(Pictures paired with source code)

--------

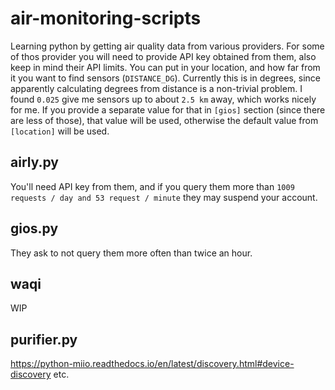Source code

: # air-monitoring-scripts
Learning python by getting air quality data from various providers. For some of thos provider you will need to provide API key obtained from them, also keep in mind their API limits.
You can put in your location, and how far from it you want to find sensors (`DISTANCE_DG`). Currently this is in degrees, since apparently calculating degrees from distance is a non-trivial problem. I found `0.025` give me sensors up to about `2.5 km` away, which works nicely for me. If you provide a separate value for that in `[gios]` section (since there are less of those), that value will be used, otherwise the default value from `[location]` will be used.
## airly.py
You'll need API key from them, and if you query them more than `1009 requests / day and 53 request / minute` they may suspend your account.
## gios.py
They ask to not query them more often than twice an hour.
## waqi
WIP
## purifier.py
https://python-miio.readthedocs.io/en/latest/discovery.html#device-discovery etc.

--------

**ABOUT THIS TASK:** All lines above from the one containing "You can put" to the one containing "## purifier.py" must be repeated exactly, both lines included, and no others.

**TASK RESPONSE:**
You can put in your location, and how far from it you want to find sensors (`DISTANCE_DG`). Currently this is in degrees, since apparently calculating degrees from distance is a non-trivial problem. I found `0.025` give me sensors up to about `2.5 km` away, which works nicely for me. If you provide a separate value for that in `[gios]` section (since there are less of those), that value will be used, otherwise the default value from `[location]` will be used.
## airly.py
You'll need API key from them, and if you query them more than `1009 requests / day and 53 request / minute` they may suspend your account.
## gios.py
They ask to not query them more often than twice an hour.
## waqi
WIP
## purifier.py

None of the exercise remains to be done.